* [Task instructions] Please check every line of the listing for "array" and copy each line where it is found.

* [Source material]
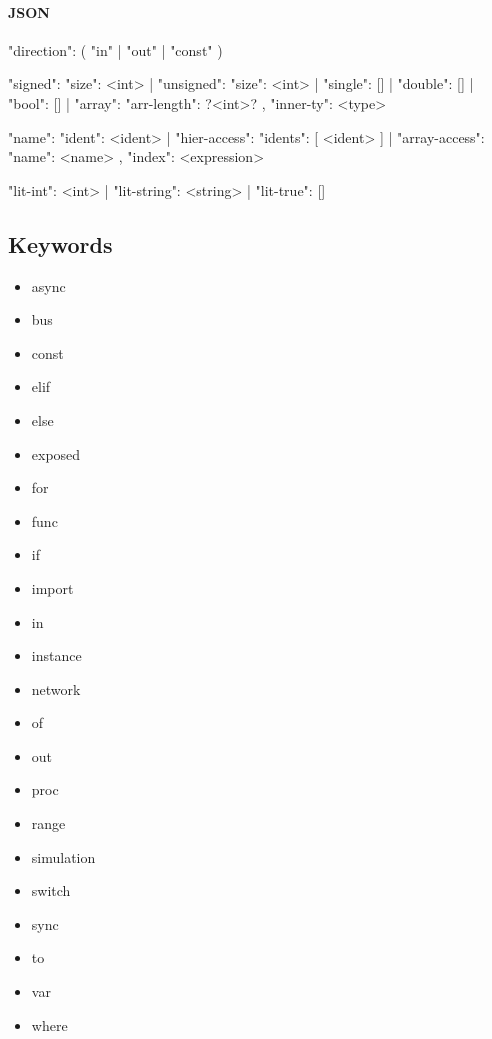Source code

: \documentclass{article}
\begin{document}
\paragraph{JSON}
\begin{jsoncode}
{"direction": ( "in"
              | "out"
              | "const" )
}

{ "signed": { "size": <int> }
| "unsigned": { "size": <int> }
| "single": []
| "double": []
| "bool": []
| "array": { "arr-length": ?<int>?
           , "inner-ty": <type>
           }
}

{ "name": { "ident": <ident> }
| "hier-access": { "idents": [ <ident> ] }
| "array-access": { "name": <name>
                  , "index": <expression>
                  }
}

{ "lit-int": <int>
| "lit-string": <string>
| "lit-true": []
}
\end{jsoncode}

\subsection{Keywords}
\begin{multicols}{3}
  \begin{itemize}
  \item async
  \item bus
  \item const
  \item elif
  \item else
  \item exposed
  \item for
  \item func
  \item if
  \item import
  \item in
  \item instance
  \item network
  \item of
  \item out
  \item proc
  \item range
  \item simulation
  \item switch
  \item sync
  \item to
  \item var
  \item where
  \end{itemize}
\end{multicols}
\end{document}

* [Answer space]
| "array": { "arr-length": ?<int>?
| "array-access": { "name": <name>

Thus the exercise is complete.